> Plain-text document sources
= Beginning of Section =
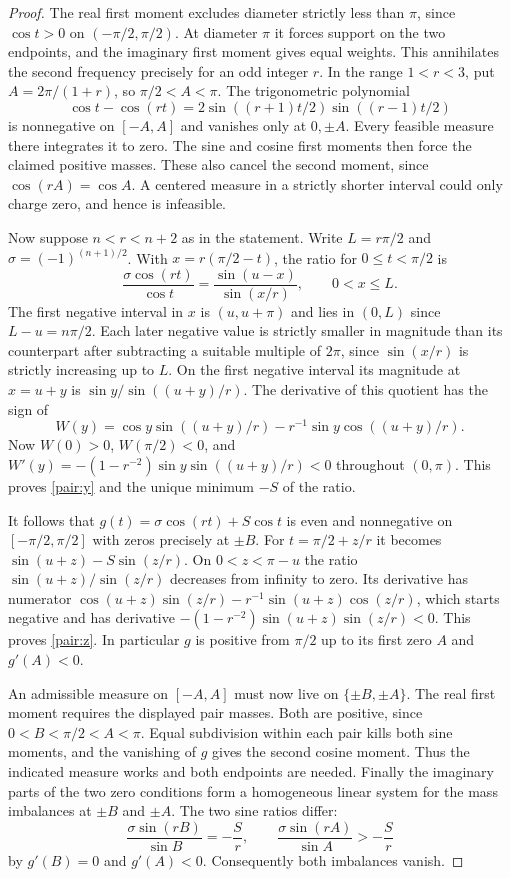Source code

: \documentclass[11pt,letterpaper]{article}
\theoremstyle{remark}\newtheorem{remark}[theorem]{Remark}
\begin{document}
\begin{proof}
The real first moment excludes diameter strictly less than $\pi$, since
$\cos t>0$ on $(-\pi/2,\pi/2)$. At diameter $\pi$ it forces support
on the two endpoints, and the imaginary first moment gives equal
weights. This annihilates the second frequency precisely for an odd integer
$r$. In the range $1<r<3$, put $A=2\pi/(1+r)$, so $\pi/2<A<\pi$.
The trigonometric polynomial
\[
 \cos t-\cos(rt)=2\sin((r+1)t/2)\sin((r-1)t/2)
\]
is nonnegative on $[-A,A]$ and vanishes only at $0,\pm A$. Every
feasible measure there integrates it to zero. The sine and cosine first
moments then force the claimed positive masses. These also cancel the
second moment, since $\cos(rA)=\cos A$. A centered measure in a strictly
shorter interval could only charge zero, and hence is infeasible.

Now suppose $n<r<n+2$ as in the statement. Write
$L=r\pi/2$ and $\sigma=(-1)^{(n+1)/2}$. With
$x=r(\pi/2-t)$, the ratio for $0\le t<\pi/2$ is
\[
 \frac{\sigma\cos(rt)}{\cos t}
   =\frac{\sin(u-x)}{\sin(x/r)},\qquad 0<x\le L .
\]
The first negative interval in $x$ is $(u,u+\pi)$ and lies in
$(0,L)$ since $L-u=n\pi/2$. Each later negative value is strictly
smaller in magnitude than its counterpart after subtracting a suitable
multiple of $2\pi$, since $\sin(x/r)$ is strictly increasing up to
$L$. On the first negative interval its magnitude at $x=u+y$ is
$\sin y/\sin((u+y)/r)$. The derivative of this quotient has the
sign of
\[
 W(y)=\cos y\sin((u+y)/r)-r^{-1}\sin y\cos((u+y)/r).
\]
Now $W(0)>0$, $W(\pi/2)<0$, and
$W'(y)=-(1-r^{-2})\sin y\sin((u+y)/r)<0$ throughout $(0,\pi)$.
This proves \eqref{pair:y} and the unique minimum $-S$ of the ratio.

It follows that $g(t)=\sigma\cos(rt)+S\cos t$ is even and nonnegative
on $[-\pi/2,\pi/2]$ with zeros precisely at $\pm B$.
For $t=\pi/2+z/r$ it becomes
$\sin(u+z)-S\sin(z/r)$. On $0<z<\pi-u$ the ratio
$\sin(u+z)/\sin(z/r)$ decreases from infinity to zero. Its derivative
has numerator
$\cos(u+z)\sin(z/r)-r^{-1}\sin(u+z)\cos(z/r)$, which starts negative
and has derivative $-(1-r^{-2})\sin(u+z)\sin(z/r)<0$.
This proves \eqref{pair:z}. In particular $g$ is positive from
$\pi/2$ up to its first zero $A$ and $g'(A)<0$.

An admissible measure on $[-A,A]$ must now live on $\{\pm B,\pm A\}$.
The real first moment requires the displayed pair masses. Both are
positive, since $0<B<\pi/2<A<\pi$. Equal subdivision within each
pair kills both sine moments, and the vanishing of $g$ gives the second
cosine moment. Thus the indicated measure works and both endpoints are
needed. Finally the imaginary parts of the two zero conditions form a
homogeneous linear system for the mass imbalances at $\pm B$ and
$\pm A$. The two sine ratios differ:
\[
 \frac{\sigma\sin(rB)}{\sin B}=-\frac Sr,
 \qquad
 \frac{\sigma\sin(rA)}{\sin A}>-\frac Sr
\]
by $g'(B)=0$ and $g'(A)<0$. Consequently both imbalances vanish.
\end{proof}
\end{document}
= End of Section =
= Beginning of Section =
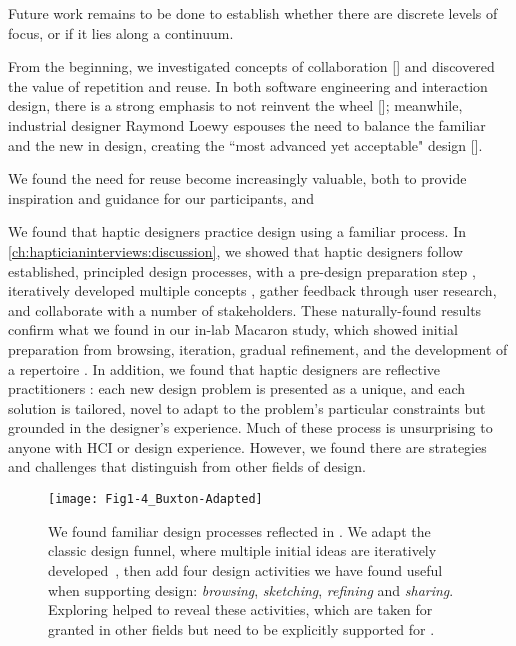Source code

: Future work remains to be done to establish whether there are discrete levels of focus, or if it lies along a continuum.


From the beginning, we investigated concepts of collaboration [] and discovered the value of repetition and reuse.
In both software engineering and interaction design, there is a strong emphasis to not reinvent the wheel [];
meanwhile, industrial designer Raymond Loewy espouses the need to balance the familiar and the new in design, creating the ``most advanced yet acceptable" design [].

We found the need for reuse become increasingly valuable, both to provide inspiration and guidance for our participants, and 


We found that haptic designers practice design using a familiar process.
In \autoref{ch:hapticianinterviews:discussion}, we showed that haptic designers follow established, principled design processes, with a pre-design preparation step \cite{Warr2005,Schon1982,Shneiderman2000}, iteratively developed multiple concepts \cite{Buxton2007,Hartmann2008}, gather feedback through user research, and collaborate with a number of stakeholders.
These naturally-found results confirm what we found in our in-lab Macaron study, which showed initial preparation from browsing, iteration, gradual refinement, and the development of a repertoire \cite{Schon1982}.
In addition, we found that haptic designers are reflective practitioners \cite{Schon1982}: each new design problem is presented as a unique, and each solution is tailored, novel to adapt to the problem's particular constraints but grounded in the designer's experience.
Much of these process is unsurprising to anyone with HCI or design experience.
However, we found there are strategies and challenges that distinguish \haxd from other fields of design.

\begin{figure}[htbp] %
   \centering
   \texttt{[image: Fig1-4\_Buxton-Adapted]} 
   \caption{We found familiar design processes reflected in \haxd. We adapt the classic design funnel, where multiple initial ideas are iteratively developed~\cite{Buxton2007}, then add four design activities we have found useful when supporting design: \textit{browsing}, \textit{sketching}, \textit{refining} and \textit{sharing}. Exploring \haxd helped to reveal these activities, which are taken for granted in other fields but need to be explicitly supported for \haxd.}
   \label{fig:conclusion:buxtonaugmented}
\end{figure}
= End of Section =
= Beginning of Section =
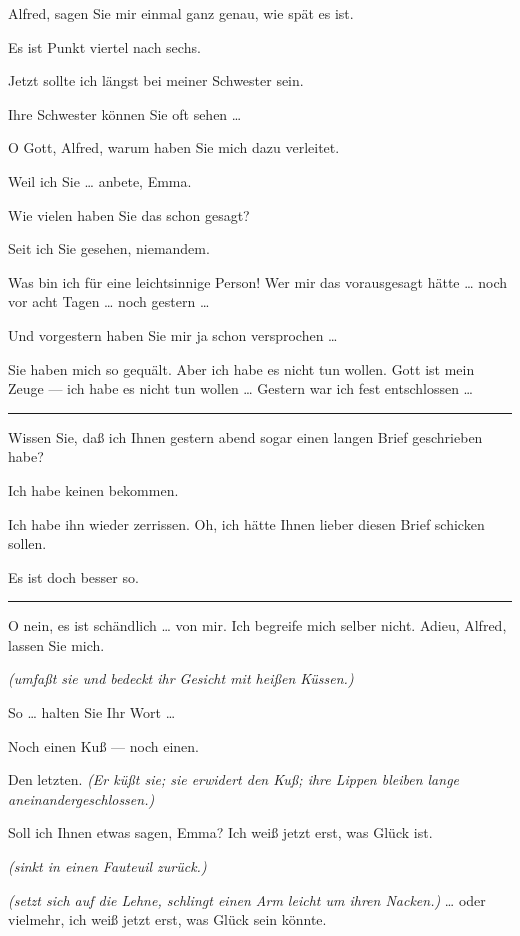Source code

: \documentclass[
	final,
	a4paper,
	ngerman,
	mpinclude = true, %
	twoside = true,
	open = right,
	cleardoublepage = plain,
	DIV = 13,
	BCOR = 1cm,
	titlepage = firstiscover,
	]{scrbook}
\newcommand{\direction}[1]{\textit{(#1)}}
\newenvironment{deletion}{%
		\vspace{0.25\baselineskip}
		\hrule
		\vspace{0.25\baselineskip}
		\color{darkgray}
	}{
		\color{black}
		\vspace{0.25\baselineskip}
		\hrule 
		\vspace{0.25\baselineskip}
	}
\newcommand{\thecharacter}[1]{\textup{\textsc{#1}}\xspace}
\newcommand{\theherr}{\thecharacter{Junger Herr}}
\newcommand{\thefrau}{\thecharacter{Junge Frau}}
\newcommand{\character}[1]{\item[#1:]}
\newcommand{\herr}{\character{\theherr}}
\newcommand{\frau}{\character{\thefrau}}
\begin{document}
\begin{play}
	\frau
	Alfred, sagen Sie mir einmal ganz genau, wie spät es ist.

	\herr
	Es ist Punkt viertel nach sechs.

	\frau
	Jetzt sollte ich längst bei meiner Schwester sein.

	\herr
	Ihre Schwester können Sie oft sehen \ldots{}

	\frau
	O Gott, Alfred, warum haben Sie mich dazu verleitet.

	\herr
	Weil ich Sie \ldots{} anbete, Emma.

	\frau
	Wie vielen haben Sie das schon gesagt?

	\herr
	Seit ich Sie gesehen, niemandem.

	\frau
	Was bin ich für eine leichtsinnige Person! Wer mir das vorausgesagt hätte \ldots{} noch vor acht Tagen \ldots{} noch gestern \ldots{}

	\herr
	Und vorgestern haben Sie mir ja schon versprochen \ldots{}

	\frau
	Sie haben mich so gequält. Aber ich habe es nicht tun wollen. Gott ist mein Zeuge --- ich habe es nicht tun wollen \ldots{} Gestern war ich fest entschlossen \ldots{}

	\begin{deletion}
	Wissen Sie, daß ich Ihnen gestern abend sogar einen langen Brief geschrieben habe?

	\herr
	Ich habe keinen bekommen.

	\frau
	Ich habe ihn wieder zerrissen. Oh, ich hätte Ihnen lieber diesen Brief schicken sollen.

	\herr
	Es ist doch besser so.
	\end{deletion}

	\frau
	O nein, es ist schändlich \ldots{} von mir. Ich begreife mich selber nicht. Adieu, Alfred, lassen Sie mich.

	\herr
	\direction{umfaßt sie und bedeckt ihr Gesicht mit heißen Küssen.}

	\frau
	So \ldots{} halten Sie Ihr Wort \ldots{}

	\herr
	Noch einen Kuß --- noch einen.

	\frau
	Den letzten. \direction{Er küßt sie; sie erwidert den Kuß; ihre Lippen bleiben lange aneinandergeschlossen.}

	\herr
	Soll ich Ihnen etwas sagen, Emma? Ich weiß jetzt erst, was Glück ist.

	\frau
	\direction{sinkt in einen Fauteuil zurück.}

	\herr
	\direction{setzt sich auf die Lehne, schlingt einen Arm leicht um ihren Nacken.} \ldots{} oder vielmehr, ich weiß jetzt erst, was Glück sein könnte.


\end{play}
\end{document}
= End of Section =
> YOUR OBJECTIVE
Using the data above, reproduce exactly the lines between those holding "number of stakeholders." and "These naturally-found results", inclusive, and no others.

> TASK ANSWER
In \autoref{ch:hapticianinterviews:discussion}, we showed that haptic designers follow established, principled design processes, with a pre-design preparation step \cite{Warr2005,Schon1982,Shneiderman2000}, iteratively developed multiple concepts \cite{Buxton2007,Hartmann2008}, gather feedback through user research, and collaborate with a number of stakeholders.
These naturally-found results confirm what we found in our in-lab Macaron study, which showed initial preparation from browsing, iteration, gradual refinement, and the development of a repertoire \cite{Schon1982}.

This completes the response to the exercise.